** Opening Material provided block **

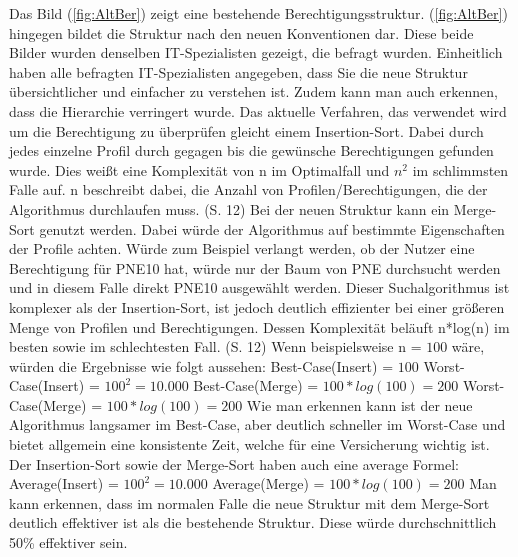\newpage
Das Bild (\ref{fig:AltBer}) zeigt eine bestehende Berechtigungsstruktur.
(\ref{fig:AltBer}) hingegen bildet die Struktur nach den neuen Konventionen dar.
Diese beide Bilder wurden denselben IT-Spezialisten gezeigt, die befragt wurden.
Einheitlich haben alle befragten IT-Spezialisten angegeben, dass Sie die neue Struktur übersichtlicher und einfacher zu verstehen ist.
Zudem kann man auch erkennen, dass die Hierarchie verringert wurde.
\newline
Das aktuelle Verfahren, das verwendet wird um die Berechtigung zu überprüfen gleicht einem Insertion-Sort.
Dabei durch jedes einzelne Profil durch gegagen bis die gewünsche Berechtigungen gefunden wurde.
Dies weißt eine Komplexität von n im Optimalfall und $n^2$ im schlimmsten Falle auf.
n beschreibt dabei, die Anzahl von Profilen/Berechtigungen, die der Algorithmus durchlaufen muss. \cite{weblogIn,log} (S. 12)
\newline
Bei der neuen Struktur kann ein Merge-Sort genutzt werden.
Dabei würde der Algorithmus auf bestimmte Eigenschaften der Profile achten.
Würde zum Beispiel verlangt werden, ob der Nutzer eine Berechtigung für PNE10 hat, würde nur der Baum von PNE durchsucht werden und in diesem Falle direkt PNE10 ausgewählt werden.
Dieser Suchalgorithmus ist komplexer als der Insertion-Sort, ist jedoch deutlich effizienter bei einer größeren Menge von Profilen und Berechtigungen.
Dessen Komplexität beläuft n*log(n) im besten sowie im schlechtesten Fall. \cite{weblogMer,log} (S. 12)
\newline
Wenn beispielsweise n = $100$ wäre, würden die Ergebnisse wie folgt aussehen:
\newline
\newline
Best-Case(Insert) = $100$
\newline
Worst-Case(Insert) = $100^2 = 10.000$
\newline
\newline
Best-Case(Merge) = $100*log(100) = 200$
\newline
Worst-Case(Merge) = $100*log(100) = 200$
\newline
\newline
Wie man erkennen kann ist der neue Algorithmus langsamer im Best-Case, aber deutlich schneller im Worst-Case und bietet allgemein eine konsistente Zeit, welche für eine Versicherung wichtig ist.
Der Insertion-Sort sowie der Merge-Sort haben auch eine average Formel: \cite{weblogMer,weblogIn}
\newline
\newline
Average(Insert) = $100^2 = 10.000$
\newline
\newline
Average(Merge) = $100*log(100) = 200$
\newline
\newline
Man kann erkennen, dass im normalen Falle die neue Struktur mit dem Merge-Sort deutlich effektiver ist als die bestehende Struktur.
Diese würde durchschnittlich 50\% effektiver sein.

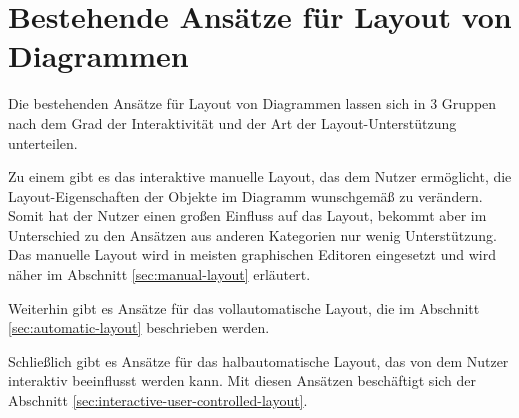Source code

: 
\chapter{Bestehende Ansätze für Layout von Diagrammen}

Die bestehenden Ansätze für Layout von Diagrammen lassen sich in 3 Gruppen nach dem Grad der Interaktivität und der Art der Layout-Unterstützung unterteilen.

Zu einem gibt es das interaktive manuelle Layout, das dem Nutzer ermöglicht, die Layout-Eigenschaften der Objekte im Diagramm wunschgemäß zu verändern. Somit hat der Nutzer einen großen Einfluss auf das Layout, bekommt aber im Unterschied zu den Ansätzen aus anderen Kategorien nur wenig Unterstützung. Das manuelle Layout wird in meisten graphischen Editoren eingesetzt und wird näher im Abschnitt \ref{sec:manual-layout} erläutert.

Weiterhin gibt es Ansätze für das vollautomatische Layout, die im Abschnitt \ref{sec:automatic-layout} beschrieben werden.

Schließlich gibt es Ansätze für das halbautomatische Layout, das von dem Nutzer interaktiv beeinflusst werden kann. Mit diesen Ansätzen beschäftigt sich der Abschnitt \ref{sec:interactive-user-controlled-layout}.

** Closing Material provided block **

** Problem details **
If a line in the data above holds the string "Case", report that line.

** Written answer **
Best-Case(Insert) = $100$
Worst-Case(Insert) = $100^2 = 10.000$
Best-Case(Merge) = $100*log(100) = 200$
Worst-Case(Merge) = $100*log(100) = 200$
Wie man erkennen kann ist der neue Algorithmus langsamer im Best-Case, aber deutlich schneller im Worst-Case und bietet allgemein eine konsistente Zeit, welche für eine Versicherung wichtig ist.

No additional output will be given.